=== EXERCISE REQUIREMENTS ===
Word for word, return the entries listed below.

=== RECORDED INFORMATION ===
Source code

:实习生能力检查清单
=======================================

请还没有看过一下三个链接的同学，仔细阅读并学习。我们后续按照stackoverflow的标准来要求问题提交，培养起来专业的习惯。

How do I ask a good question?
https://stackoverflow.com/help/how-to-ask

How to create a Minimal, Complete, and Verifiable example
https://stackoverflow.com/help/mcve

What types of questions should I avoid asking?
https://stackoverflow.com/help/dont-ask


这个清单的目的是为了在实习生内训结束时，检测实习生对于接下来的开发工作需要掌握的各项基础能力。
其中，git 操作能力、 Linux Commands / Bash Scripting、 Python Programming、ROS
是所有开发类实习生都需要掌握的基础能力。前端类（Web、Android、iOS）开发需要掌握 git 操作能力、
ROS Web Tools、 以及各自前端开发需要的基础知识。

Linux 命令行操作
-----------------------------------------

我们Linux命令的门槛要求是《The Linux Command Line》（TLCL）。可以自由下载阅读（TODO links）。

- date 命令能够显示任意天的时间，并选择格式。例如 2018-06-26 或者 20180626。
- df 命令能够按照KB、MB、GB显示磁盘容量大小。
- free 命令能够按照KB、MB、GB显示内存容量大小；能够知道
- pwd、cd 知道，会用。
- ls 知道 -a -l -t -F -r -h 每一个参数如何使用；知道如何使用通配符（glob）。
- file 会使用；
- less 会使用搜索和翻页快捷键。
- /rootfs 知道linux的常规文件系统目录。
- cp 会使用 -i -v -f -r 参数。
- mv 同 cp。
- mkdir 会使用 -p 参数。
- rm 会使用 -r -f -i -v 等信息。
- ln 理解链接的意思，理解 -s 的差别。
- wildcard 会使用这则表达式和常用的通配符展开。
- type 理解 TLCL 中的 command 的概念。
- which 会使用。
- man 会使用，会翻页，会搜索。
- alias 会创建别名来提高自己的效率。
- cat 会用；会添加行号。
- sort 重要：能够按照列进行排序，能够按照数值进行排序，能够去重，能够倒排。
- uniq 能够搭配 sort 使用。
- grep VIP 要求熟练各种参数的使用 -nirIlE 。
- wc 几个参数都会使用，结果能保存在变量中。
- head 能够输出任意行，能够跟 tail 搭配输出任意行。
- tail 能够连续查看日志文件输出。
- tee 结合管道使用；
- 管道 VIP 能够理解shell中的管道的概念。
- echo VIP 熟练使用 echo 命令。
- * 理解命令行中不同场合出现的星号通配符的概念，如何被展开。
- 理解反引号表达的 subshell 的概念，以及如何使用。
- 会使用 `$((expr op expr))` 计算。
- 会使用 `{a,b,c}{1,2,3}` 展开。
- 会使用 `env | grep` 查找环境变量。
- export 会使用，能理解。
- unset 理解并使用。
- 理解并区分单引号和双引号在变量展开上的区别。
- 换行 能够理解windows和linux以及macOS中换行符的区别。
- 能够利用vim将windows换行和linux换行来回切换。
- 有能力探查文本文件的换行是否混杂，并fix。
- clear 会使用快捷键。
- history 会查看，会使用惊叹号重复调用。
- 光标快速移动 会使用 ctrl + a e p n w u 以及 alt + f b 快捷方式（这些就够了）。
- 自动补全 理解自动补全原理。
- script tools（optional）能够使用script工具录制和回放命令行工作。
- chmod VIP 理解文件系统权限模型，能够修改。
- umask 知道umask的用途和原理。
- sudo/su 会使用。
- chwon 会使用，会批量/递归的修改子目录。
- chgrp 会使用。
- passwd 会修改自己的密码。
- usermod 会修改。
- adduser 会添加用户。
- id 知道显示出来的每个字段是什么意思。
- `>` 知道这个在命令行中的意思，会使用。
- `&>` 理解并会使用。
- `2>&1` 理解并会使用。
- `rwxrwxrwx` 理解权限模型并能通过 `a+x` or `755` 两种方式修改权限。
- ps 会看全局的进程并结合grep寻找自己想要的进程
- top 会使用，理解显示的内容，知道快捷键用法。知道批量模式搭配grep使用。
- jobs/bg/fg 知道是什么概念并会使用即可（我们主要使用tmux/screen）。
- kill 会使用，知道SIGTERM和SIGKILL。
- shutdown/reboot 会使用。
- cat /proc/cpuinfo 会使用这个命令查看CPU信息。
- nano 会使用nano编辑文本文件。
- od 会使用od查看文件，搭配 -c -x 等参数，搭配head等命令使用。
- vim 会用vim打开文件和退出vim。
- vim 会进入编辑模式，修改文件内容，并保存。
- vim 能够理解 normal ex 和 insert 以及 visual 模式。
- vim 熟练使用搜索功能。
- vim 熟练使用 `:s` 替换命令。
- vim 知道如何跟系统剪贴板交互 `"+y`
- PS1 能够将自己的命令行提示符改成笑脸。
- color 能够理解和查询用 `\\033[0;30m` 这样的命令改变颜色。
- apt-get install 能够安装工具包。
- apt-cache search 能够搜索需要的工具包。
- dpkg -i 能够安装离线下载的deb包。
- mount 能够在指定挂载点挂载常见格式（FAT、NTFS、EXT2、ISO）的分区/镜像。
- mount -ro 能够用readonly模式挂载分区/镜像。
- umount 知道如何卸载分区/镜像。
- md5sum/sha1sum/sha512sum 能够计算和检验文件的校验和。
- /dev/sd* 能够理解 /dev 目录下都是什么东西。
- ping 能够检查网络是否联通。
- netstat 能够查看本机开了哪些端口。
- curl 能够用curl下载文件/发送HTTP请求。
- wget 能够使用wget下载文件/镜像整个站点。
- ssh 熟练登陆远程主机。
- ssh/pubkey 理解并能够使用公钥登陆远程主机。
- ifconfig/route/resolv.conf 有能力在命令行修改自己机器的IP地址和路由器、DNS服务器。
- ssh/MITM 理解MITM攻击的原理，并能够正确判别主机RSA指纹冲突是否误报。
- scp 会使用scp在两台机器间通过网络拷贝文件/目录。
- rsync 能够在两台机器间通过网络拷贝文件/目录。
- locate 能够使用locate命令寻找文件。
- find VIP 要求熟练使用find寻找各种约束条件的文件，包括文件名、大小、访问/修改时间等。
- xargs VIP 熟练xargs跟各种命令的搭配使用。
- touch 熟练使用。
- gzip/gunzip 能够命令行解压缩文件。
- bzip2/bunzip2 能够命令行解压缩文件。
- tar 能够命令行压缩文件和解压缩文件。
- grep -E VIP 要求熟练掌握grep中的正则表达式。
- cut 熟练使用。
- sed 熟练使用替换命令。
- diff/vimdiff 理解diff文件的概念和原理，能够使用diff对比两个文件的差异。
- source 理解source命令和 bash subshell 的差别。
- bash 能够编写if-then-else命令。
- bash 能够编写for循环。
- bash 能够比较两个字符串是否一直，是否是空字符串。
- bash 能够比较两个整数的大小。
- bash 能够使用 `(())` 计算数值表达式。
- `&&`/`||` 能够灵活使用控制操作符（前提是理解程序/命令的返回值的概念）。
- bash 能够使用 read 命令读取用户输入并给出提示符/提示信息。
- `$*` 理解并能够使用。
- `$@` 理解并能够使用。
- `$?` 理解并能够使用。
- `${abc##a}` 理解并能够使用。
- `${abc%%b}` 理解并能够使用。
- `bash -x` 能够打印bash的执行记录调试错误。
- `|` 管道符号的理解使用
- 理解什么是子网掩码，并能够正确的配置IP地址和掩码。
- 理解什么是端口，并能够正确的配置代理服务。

=== WRITTEN REPLY ===
Source code

:实习生能力检查清单
=======================================

请还没有看过一下三个链接的同学，仔细阅读并学习。我们后续按照stackoverflow的标准来要求问题提交，培养起来专业的习惯。

How do I ask a good question?
https://stackoverflow.com/help/how-to-ask

How to create a Minimal, Complete, and Verifiable example
https://stackoverflow.com/help/mcve

What types of questions should I avoid asking?
https://stackoverflow.com/help/dont-ask


这个清单的目的是为了在实习生内训结束时，检测实习生对于接下来的开发工作需要掌握的各项基础能力。
其中，git 操作能力、 Linux Commands / Bash Scripting、 Python Programming、ROS
是所有开发类实习生都需要掌握的基础能力。前端类（Web、Android、iOS）开发需要掌握 git 操作能力、
ROS Web Tools、 以及各自前端开发需要的基础知识。

Linux 命令行操作
-----------------------------------------

我们Linux命令的门槛要求是《The Linux Command Line》（TLCL）。可以自由下载阅读（TODO links）。

- date 命令能够显示任意天的时间，并选择格式。例如 2018-06-26 或者 20180626。
- df 命令能够按照KB、MB、GB显示磁盘容量大小。
- free 命令能够按照KB、MB、GB显示内存容量大小；能够知道
- pwd、cd 知道，会用。
- ls 知道 -a -l -t -F -r -h 每一个参数如何使用；知道如何使用通配符（glob）。
- file 会使用；
- less 会使用搜索和翻页快捷键。
- /rootfs 知道linux的常规文件系统目录。
- cp 会使用 -i -v -f -r 参数。
- mv 同 cp。
- mkdir 会使用 -p 参数。
- rm 会使用 -r -f -i -v 等信息。
- ln 理解链接的意思，理解 -s 的差别。
- wildcard 会使用这则表达式和常用的通配符展开。
- type 理解 TLCL 中的 command 的概念。
- which 会使用。
- man 会使用，会翻页，会搜索。
- alias 会创建别名来提高自己的效率。
- cat 会用；会添加行号。
- sort 重要：能够按照列进行排序，能够按照数值进行排序，能够去重，能够倒排。
- uniq 能够搭配 sort 使用。
- grep VIP 要求熟练各种参数的使用 -nirIlE 。
- wc 几个参数都会使用，结果能保存在变量中。
- head 能够输出任意行，能够跟 tail 搭配输出任意行。
- tail 能够连续查看日志文件输出。
- tee 结合管道使用；
- 管道 VIP 能够理解shell中的管道的概念。
- echo VIP 熟练使用 echo 命令。
- * 理解命令行中不同场合出现的星号通配符的概念，如何被展开。
- 理解反引号表达的 subshell 的概念，以及如何使用。
- 会使用 `$((expr op expr))` 计算。
- 会使用 `{a,b,c}{1,2,3}` 展开。
- 会使用 `env | grep` 查找环境变量。
- export 会使用，能理解。
- unset 理解并使用。
- 理解并区分单引号和双引号在变量展开上的区别。
- 换行 能够理解windows和linux以及macOS中换行符的区别。
- 能够利用vim将windows换行和linux换行来回切换。
- 有能力探查文本文件的换行是否混杂，并fix。
- clear 会使用快捷键。
- history 会查看，会使用惊叹号重复调用。
- 光标快速移动 会使用 ctrl + a e p n w u 以及 alt + f b 快捷方式（这些就够了）。
- 自动补全 理解自动补全原理。
- script tools（optional）能够使用script工具录制和回放命令行工作。
- chmod VIP 理解文件系统权限模型，能够修改。
- umask 知道umask的用途和原理。
- sudo/su 会使用。
- chwon 会使用，会批量/递归的修改子目录。
- chgrp 会使用。
- passwd 会修改自己的密码。
- usermod 会修改。
- adduser 会添加用户。
- id 知道显示出来的每个字段是什么意思。
- `>` 知道这个在命令行中的意思，会使用。
- `&>` 理解并会使用。
- `2>&1` 理解并会使用。
- `rwxrwxrwx` 理解权限模型并能通过 `a+x` or `755` 两种方式修改权限。
- ps 会看全局的进程并结合grep寻找自己想要的进程
- top 会使用，理解显示的内容，知道快捷键用法。知道批量模式搭配grep使用。
- jobs/bg/fg 知道是什么概念并会使用即可（我们主要使用tmux/screen）。
- kill 会使用，知道SIGTERM和SIGKILL。
- shutdown/reboot 会使用。
- cat /proc/cpuinfo 会使用这个命令查看CPU信息。
- nano 会使用nano编辑文本文件。
- od 会使用od查看文件，搭配 -c -x 等参数，搭配head等命令使用。
- vim 会用vim打开文件和退出vim。
- vim 会进入编辑模式，修改文件内容，并保存。
- vim 能够理解 normal ex 和 insert 以及 visual 模式。
- vim 熟练使用搜索功能。
- vim 熟练使用 `:s` 替换命令。
- vim 知道如何跟系统剪贴板交互 `"+y`
- PS1 能够将自己的命令行提示符改成笑脸。
- color 能够理解和查询用 `\\033[0;30m` 这样的命令改变颜色。
- apt-get install 能够安装工具包。
- apt-cache search 能够搜索需要的工具包。
- dpkg -i 能够安装离线下载的deb包。
- mount 能够在指定挂载点挂载常见格式（FAT、NTFS、EXT2、ISO）的分区/镜像。
- mount -ro 能够用readonly模式挂载分区/镜像。
- umount 知道如何卸载分区/镜像。
- md5sum/sha1sum/sha512sum 能够计算和检验文件的校验和。
- /dev/sd* 能够理解 /dev 目录下都是什么东西。
- ping 能够检查网络是否联通。
- netstat 能够查看本机开了哪些端口。
- curl 能够用curl下载文件/发送HTTP请求。
- wget 能够使用wget下载文件/镜像整个站点。
- ssh 熟练登陆远程主机。
- ssh/pubkey 理解并能够使用公钥登陆远程主机。
- ifconfig/route/resolv.conf 有能力在命令行修改自己机器的IP地址和路由器、DNS服务器。
- ssh/MITM 理解MITM攻击的原理，并能够正确判别主机RSA指纹冲突是否误报。
- scp 会使用scp在两台机器间通过网络拷贝文件/目录。
- rsync 能够在两台机器间通过网络拷贝文件/目录。
- locate 能够使用locate命令寻找文件。
- find VIP 要求熟练使用find寻找各种约束条件的文件，包括文件名、大小、访问/修改时间等。
- xargs VIP 熟练xargs跟各种命令的搭配使用。
- touch 熟练使用。
- gzip/gunzip 能够命令行解压缩文件。
- bzip2/bunzip2 能够命令行解压缩文件。
- tar 能够命令行压缩文件和解压缩文件。
- grep -E VIP 要求熟练掌握grep中的正则表达式。
- cut 熟练使用。
- sed 熟练使用替换命令。
- diff/vimdiff 理解diff文件的概念和原理，能够使用diff对比两个文件的差异。
- source 理解source命令和 bash subshell 的差别。
- bash 能够编写if-then-else命令。
- bash 能够编写for循环。
- bash 能够比较两个字符串是否一直，是否是空字符串。
- bash 能够比较两个整数的大小。
- bash 能够使用 `(())` 计算数值表达式。
- `&&`/`||` 能够灵活使用控制操作符（前提是理解程序/命令的返回值的概念）。
- bash 能够使用 read 命令读取用户输入并给出提示符/提示信息。
- `$*` 理解并能够使用。
- `$@` 理解并能够使用。
- `$?` 理解并能够使用。
- `${abc##a}` 理解并能够使用。
- `${abc%%b}` 理解并能够使用。
- `bash -x` 能够打印bash的执行记录调试错误。
- `|` 管道符号的理解使用
- 理解什么是子网掩码，并能够正确的配置IP地址和掩码。
- 理解什么是端口，并能够正确的配置代理服务。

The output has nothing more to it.